I spent ten days of June on a YC-Stern Birthright trip visiting Israel for the first time. The majority of the participants attend or just graduated from Yeshiva University or are friends with the YU participants. The rest were supplemented from NYU, Brooklyn College, Touro, and Harvard, and a few others were assigned based on personal requests and connections.

The ten days were spent on hikes that promised to build muscles in my calves, my character, and an intensified bond with the other participants. We toured historical landmarks in Tel Aviv and sat in circles up north in Nahariya discussing the politics and history that surrounded us. We had been promised when we accepted the trip that these ten days would turn us into a family. I had smiled and internally rolled my eyes but was genuinely surprised to find myself crying during the goodbyes at the airport on the way home.

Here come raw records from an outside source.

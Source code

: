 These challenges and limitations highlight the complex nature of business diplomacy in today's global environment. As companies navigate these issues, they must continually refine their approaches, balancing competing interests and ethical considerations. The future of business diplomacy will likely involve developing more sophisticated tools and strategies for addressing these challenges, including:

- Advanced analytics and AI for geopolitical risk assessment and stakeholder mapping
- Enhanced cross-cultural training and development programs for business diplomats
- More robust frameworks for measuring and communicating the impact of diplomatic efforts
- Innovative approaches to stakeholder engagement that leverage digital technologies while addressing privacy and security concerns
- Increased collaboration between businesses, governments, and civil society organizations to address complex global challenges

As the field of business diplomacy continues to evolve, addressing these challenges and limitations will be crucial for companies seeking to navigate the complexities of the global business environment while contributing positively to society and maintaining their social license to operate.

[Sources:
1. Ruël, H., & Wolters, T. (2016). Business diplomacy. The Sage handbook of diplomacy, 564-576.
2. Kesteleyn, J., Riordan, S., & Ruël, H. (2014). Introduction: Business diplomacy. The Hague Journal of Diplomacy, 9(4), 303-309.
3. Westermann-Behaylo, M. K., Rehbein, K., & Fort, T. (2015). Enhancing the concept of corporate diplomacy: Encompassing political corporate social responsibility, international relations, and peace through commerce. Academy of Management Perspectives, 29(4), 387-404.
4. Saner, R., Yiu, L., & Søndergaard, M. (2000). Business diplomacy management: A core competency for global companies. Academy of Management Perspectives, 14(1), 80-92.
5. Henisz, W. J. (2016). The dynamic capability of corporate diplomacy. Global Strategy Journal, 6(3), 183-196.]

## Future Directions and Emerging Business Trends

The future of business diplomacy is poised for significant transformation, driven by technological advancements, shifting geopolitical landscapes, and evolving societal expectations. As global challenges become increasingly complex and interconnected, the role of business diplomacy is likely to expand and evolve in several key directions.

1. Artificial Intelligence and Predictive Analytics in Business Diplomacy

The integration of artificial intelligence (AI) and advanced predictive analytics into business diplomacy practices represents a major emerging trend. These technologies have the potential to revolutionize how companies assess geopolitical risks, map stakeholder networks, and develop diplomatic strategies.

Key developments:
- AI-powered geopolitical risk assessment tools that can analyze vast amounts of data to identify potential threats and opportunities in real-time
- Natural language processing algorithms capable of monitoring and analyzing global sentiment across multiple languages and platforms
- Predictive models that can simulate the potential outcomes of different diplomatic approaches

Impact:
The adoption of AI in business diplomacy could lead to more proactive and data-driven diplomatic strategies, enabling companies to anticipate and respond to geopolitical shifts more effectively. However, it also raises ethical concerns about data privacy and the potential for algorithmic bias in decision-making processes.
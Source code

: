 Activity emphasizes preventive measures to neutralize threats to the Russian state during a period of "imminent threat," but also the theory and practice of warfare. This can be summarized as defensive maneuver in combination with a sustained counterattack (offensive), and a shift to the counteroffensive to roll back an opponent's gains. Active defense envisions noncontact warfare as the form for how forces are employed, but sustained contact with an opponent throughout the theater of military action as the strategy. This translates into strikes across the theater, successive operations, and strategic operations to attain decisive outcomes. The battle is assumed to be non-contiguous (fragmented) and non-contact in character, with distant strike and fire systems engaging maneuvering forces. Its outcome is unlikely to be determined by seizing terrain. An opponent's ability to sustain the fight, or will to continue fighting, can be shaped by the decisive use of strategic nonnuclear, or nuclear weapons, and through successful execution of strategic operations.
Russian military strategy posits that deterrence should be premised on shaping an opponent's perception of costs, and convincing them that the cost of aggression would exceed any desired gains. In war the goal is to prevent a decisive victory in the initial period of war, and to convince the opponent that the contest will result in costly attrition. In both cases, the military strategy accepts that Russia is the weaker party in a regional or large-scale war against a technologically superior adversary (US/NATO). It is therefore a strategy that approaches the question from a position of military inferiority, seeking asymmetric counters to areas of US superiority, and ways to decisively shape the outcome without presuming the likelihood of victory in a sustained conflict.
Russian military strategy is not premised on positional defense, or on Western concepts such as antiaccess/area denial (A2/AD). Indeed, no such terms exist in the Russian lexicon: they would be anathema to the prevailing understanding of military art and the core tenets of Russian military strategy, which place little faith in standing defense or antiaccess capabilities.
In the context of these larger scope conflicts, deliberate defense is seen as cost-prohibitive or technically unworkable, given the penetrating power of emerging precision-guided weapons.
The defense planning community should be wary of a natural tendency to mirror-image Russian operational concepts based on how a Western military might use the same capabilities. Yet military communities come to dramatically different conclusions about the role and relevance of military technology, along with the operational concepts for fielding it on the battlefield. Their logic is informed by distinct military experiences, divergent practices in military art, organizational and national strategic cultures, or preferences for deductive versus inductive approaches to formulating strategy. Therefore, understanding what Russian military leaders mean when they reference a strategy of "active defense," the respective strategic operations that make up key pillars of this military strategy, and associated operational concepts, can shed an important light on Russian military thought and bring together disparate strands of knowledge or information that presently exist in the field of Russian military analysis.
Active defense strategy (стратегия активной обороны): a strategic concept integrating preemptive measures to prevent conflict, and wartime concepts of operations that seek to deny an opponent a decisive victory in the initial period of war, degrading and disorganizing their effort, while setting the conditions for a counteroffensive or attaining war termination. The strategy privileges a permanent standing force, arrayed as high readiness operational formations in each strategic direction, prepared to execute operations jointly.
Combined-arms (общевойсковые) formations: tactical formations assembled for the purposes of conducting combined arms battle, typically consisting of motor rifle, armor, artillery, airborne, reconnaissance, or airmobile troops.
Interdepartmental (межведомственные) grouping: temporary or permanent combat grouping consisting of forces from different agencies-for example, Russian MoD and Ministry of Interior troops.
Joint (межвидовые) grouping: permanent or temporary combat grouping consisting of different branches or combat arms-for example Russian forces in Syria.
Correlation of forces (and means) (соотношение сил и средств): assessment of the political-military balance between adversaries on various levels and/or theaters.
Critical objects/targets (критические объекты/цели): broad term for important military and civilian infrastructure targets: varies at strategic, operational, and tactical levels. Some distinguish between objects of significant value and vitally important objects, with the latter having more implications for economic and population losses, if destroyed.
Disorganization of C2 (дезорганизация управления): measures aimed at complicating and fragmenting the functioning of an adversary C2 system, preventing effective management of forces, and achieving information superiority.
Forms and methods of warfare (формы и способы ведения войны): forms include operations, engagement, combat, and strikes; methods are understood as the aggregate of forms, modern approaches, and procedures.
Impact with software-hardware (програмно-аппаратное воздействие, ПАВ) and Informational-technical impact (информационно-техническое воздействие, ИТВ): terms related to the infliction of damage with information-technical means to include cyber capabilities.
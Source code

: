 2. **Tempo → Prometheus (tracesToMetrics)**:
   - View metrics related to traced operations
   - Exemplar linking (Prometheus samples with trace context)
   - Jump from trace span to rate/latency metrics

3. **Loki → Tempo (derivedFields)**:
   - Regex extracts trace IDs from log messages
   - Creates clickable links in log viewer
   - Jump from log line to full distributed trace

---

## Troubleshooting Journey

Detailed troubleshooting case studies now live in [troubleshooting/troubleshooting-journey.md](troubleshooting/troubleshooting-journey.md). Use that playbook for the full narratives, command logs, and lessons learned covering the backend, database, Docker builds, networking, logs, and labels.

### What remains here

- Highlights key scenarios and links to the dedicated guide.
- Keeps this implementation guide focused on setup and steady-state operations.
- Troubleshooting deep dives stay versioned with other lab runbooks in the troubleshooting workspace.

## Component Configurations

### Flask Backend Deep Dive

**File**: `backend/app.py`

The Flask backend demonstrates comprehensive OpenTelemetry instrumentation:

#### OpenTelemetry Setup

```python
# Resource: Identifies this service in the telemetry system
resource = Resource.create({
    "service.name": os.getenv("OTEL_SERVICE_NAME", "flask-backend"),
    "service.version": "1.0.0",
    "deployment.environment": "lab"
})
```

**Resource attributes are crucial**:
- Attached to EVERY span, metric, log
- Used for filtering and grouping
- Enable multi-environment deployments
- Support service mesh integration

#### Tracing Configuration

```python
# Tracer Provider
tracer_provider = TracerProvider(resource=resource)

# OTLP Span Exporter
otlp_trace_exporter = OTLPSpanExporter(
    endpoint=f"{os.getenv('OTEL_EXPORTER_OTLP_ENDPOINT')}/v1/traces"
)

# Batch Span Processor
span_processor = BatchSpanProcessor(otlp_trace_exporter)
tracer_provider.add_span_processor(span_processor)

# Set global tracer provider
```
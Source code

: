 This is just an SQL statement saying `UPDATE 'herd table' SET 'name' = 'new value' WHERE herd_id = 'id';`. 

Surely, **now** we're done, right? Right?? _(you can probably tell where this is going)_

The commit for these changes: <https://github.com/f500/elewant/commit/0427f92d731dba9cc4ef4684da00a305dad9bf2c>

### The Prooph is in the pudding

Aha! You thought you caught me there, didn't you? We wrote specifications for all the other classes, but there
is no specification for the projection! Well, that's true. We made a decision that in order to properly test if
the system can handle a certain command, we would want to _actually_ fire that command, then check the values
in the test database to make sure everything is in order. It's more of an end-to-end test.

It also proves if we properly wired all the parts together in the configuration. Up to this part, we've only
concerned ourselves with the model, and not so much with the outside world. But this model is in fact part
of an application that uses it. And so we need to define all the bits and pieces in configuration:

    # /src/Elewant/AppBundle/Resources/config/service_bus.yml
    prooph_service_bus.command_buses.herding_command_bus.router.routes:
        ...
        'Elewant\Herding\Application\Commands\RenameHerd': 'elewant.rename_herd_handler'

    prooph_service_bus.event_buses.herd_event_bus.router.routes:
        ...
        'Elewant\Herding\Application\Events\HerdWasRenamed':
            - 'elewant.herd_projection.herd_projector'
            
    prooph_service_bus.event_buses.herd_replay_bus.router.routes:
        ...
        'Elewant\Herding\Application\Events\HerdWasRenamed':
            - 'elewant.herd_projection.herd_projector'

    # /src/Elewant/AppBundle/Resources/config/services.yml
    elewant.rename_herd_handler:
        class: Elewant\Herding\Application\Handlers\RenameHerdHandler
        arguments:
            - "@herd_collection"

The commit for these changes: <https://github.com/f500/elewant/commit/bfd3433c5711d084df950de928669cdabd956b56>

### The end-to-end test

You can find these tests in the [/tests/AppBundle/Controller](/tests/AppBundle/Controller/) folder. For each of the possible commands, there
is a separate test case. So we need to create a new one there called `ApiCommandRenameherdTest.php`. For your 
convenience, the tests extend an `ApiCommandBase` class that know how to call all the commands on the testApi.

It wasn’t until the day before we left back to America that we made it to the Kotel, warnings to dress modestly ringing in our ears as we got ready that morning. We spent some time in the city of David, touring tunnels that date back to the Second Temple Era, slowly making our way into the heart of Jerusalem.

When we arrived, I found myself living the photographs I had seen for years and wishing I had paper and a pen to start documenting. It was a moving experience, finding myself finally whispering Psalms with one hand against the Western Wall, the other clutching my siddur close. I stood there and prayed surrounded by women, some so different from me. After we’d finished we were given free time and my friends and I sat eating pizza and drinking coffee in a brightly lit cafe.

A young boy stood hovering beside our table, a tall mop in hand and a small smile on his face. We used our broken Hebrew to offer him pizza and we were rewarded with a vigorous nod. We sat him down, gave him a slice and offered to buy him a Coke. He sat with us for the better part of our lunch break, telling us that he was four-and-a-half and that he was walking home from school alone. We spoke around him in English as he inhaled his lunch, murmurs of, “only in Israel” coming up more than once. We had never seen a boy of that age take food from strangers as easily as he would from his own mother.

That night I lit candles under the open skies and our group made our way to the Kotel for Friday night davening. We joined the slowly moving line that snaked down the stairs into the entranceway and found ourselves surrounded by soldiers. I wonder now which of these boys fought on the frontlines a week later when war broke out; if any of them trained for combat with the soldiers we’ve already lost.

Our group divided at the bottom, with the boys leading a minyan on one side of the mechitza and the girls finding common tunes to Friday night prayers on the other. Afterwards, we watched a circle of soldiers singing and dancing together. My brothers, I kept thinking.

I think back to that day now and note that nowhere else in the world have I found a culture of strangers feeding children. Yehuda, our little hungry friend, won us over with his big brown eyes and soft voice. I saw my younger brother in him, my newborn niece, and my future children, G-d willing. In my ten days in Israel, I learned that the culture there is predominantly one of familiarity. I saw myself and my family reflected one thousand times in every soldier, every child, every new mother and every shop owner. I found my childhood in the not-yet-dried oil paintings in those studios in Tzfat.

That day in Tzfat I swallowed the cigarette smoke and lost prophecies and I fell in love with a painting there. It reminded me of a piece that hangs in my grandmother’s living room and I asked the gallery owner who the artist was. “I’ll write his name down for you,” she told me, “And take my business card. Take a picture of the painting and when you get married, send me the photo. I’m sure your parents will buy it for your new home.” She spoke as if she knew me, as if she knew the future, as if we were family.